Saved entries
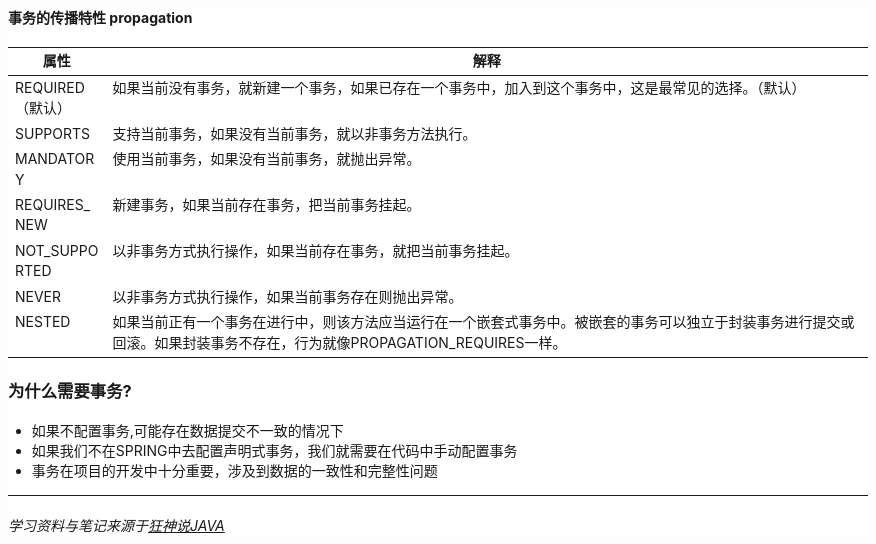 #### 事务的传播特性 propagation

| 属性             | 解释                                                         |
| ---------------- | ------------------------------------------------------------ |
| REQUIRED（默认） | 如果当前没有事务，就新建一个事务，如果已存在一个事务中，加入到这个事务中，这是最常见的选择。（默认） |
| SUPPORTS         | 支持当前事务，如果没有当前事务，就以非事务方法执行。         |
| MANDATORY        | 使用当前事务，如果没有当前事务，就抛出异常。                 |
| REQUIRES_NEW     | 新建事务，如果当前存在事务，把当前事务挂起。                 |
| NOT_SUPPORTED    | 以非事务方式执行操作，如果当前存在事务，就把当前事务挂起。   |
| NEVER            | 以非事务方式执行操作，如果当前事务存在则抛出异常。           |
| NESTED           | 如果当前正有一个事务在进行中，则该方法应当运行在一个嵌套式事务中。被嵌套的事务可以独立于封装事务进行提交或回滚。如果封装事务不存在，行为就像PROPAGATION_REQUIRES一样。 |

### 为什么需要事务?

+ 如果不配置事务,可能存在数据提交不一致的情况下
+ 如果我们不在SPRING中去配置声明式事务，我们就需要在代码中手动配置事务
+ 事务在项目的开发中十分重要，涉及到数据的一致性和完整性问题



---



###### 学习资料与笔记来源于[狂神说JAVA](https://www.bilibili.com/video/BV1WE411d7Dv?share_source=copy_web)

### Your objective
Copy each line containing the word "以非事务方式执行操作" from the data.

### Worked solution
| NOT_SUPPORTED    | 以非事务方式执行操作，如果当前存在事务，就把当前事务挂起。   |
| NEVER            | 以非事务方式执行操作，如果当前事务存在则抛出异常。           |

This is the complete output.